Sunday, August 12, 2007

NBC Today Show on Reputation Defense


On Sunday August 12, 2007 the NBC Today show had a brief presentation of the issue of online “reputation defense.” Ben Popken, (link here) ) from consumerist.com, appeared and criticized Reputation Defender and similar companies as compromising free speech. Sometimes webmasters have been asked to remove references to people’s names that had been printed in association with negative events in regular media and fact-checked in a regular way by the media. The theory seems to be that bloggers are “amplifying” the dangers to reputation to others because of the free entry into blogging, beyond what would have happened in the days that there was only print and television.

The broadcast also gave some tips. Major search engines offer “/alerts” that will send anyone an email whenever his name is indexed in a new search engine reference on the Internet. The broadcast suggested that persons be wary of things written about others with the same name as them. Many people have the same names (even same legal names with middle initial or muddle name) so it is easy for a “background checker” to mix up names. The risk is reduced or eliminated if bloggers and web authors document every reference to someone's name with a specific source in the regular media, one that could be fact-checked (by a background investigator) to verify identity.

As I have noted, it’s important for the Human Resources world and for colleges and grad schools to sit down and develop “best practices” if they feel that they need to gumshoe about applicants or employees on the Internet. Obviously much of what they find is wrong or can be about the wrong person, and there is a possibility of jobs being lost because of information about another person (but note the fact-checking step above). The ethics of this as an employment or admissions practice should be considered carefully. It’s rather shocking to me that any reputable employers would fall for this. Some industries and employers and some positions are much more sensitive to public or customer perception of individual employees than others; bloggers who work in areas not requiring contact with the public could affect the careers of people who do work in sensitive areas.
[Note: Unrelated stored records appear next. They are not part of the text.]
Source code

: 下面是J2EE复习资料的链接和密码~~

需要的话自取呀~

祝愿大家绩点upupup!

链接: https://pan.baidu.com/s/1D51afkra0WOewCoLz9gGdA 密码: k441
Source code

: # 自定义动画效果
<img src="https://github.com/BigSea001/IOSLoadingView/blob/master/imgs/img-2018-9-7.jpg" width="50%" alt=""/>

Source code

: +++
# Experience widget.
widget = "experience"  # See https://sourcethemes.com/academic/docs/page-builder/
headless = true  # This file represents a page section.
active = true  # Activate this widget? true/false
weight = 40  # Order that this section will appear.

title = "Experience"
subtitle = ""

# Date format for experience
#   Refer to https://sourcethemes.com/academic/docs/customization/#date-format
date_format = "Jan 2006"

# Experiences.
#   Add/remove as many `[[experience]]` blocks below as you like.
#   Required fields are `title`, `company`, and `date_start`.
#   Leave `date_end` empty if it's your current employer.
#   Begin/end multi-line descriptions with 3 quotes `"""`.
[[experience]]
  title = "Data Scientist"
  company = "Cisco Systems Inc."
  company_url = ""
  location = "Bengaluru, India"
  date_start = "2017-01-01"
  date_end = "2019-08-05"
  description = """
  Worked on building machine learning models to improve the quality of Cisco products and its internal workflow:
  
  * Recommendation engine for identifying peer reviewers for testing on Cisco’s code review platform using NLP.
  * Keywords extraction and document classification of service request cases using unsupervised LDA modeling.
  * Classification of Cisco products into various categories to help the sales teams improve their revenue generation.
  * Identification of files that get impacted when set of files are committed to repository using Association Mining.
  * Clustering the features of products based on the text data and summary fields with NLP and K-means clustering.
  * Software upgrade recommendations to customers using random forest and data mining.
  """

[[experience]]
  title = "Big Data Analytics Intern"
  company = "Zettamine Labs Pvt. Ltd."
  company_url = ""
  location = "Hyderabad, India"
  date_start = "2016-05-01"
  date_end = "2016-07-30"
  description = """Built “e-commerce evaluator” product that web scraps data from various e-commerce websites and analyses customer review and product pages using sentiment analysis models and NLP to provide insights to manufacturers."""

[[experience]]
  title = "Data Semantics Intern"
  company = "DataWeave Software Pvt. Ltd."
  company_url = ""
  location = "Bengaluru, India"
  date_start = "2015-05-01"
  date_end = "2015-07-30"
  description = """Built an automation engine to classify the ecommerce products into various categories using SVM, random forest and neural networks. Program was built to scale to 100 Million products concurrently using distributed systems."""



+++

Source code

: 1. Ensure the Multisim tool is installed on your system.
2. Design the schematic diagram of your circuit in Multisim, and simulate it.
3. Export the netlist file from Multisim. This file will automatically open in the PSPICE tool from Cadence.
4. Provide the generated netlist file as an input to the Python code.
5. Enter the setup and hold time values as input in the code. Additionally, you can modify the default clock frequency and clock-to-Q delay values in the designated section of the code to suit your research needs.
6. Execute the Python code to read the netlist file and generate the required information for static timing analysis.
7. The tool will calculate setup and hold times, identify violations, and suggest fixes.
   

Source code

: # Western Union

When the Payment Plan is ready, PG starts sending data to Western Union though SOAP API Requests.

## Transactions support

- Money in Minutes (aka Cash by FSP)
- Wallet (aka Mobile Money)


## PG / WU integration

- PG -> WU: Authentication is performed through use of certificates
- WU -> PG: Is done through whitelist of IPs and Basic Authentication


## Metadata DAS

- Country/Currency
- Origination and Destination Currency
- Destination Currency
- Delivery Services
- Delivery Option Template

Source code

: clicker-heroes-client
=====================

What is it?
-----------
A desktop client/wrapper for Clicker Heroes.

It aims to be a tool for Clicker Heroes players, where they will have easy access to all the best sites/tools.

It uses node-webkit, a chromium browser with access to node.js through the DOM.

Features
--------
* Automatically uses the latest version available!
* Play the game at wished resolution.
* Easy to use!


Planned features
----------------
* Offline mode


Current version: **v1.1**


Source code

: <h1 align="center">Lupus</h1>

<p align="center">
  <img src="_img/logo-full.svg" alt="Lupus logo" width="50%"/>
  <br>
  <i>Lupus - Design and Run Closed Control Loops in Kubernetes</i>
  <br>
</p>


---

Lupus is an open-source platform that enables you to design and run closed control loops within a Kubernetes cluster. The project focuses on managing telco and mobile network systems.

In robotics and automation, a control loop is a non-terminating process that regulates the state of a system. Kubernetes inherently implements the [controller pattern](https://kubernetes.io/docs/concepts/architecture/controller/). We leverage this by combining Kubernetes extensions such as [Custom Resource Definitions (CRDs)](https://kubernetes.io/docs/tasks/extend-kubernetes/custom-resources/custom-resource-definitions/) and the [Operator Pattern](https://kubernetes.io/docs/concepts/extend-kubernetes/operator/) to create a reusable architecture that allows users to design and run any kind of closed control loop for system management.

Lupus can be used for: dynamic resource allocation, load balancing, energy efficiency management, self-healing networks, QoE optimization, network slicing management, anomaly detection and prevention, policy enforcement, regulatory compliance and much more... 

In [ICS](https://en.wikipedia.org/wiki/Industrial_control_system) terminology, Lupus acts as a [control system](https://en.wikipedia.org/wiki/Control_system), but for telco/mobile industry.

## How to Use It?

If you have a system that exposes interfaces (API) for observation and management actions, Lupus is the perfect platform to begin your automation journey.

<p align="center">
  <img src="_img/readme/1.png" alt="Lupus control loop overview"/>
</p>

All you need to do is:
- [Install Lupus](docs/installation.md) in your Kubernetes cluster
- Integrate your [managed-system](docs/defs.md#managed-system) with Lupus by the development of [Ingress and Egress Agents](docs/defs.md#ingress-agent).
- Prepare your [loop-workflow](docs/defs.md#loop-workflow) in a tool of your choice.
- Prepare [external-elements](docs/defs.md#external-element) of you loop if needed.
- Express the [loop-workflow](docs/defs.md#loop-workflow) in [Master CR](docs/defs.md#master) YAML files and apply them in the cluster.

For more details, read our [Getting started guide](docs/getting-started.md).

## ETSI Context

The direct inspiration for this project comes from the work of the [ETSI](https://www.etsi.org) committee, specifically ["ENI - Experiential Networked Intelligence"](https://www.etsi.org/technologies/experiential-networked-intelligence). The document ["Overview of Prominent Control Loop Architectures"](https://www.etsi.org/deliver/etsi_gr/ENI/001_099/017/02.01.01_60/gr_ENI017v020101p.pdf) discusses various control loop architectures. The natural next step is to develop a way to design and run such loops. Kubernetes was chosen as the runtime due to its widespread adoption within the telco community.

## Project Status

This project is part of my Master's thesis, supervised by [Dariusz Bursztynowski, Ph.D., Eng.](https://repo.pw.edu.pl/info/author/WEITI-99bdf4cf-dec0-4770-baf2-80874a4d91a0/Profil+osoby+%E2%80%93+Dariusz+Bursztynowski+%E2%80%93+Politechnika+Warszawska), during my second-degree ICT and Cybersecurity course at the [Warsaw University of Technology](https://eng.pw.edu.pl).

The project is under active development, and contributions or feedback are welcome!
The broadcast also suggested that one can improve one’s reputation by creating a simple profile about oneself in one’s legal name and putting the resume or information that he or she wants seen. Most search engines will display this first. Many employers or others would then get the “right” and desire sartorial impression.

Companies have set themselves up to write and manage online profiles for professionals. Some employers may be starting to expect executives, managers and visible employees or agents to use these services.

It would have been desirable to have some members of the "reputation defense" industry on the program to comment.

This issue could be particularly serious for members of the Armed Forces because of “don’t ask don’t tell.” The effect could spill over into other sensitive areas like teaching.

Earlier postings on this problem were made at this blog on Nov. 30, 2006 and March 11, 2007, and especially March 7.

I do report facts from published and fact-checked stories. I do use discretion in reporting the names of people suspected of wrongdoing but not convicted of crimes. Sometimes the amount of material on a controversial individual will already be overwhelming so there seems to be no harm. I do not report strictly personal incidents (and the names of people associated with them) that have no newsworthiness or that would normally be confidential in a business or personal sense. I don’t take pictures of people in bars, dance floors, etc. just to publicize them. I do see a lot of cell phone photography (by others) going on at disco floors, however. Call it citizen paparazzi.